***** Available data *****

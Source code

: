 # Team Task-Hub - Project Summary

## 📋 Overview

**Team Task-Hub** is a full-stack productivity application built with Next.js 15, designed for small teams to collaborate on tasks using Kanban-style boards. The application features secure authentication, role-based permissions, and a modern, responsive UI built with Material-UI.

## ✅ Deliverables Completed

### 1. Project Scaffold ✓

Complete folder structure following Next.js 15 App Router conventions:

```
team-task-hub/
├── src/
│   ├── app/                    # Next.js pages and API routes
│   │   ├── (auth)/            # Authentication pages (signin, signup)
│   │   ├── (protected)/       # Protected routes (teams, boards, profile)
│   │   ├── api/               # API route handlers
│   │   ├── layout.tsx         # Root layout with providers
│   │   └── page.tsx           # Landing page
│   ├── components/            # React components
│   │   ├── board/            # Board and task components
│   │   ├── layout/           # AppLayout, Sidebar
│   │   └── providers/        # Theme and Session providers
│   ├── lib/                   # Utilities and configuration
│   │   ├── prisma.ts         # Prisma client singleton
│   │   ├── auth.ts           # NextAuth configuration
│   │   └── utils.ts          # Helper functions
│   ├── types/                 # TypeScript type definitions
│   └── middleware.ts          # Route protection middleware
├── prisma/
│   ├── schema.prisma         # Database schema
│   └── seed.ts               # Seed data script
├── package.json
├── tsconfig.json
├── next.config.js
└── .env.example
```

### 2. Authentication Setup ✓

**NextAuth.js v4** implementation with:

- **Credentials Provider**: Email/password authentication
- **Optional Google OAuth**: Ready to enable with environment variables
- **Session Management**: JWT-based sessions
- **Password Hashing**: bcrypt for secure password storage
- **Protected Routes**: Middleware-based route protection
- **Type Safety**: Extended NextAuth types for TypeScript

*****

Work instructions: Among the records, find the lines that contain "based" and copy each of them.

Response for this exercise:
**Team Task-Hub** is a full-stack productivity application built with Next.js 15, designed for small teams to collaborate on tasks using Kanban-style boards. The application features secure authentication, role-based permissions, and a modern, responsive UI built with Material-UI.
- **Session Management**: JWT-based sessions
- **Protected Routes**: Middleware-based route protection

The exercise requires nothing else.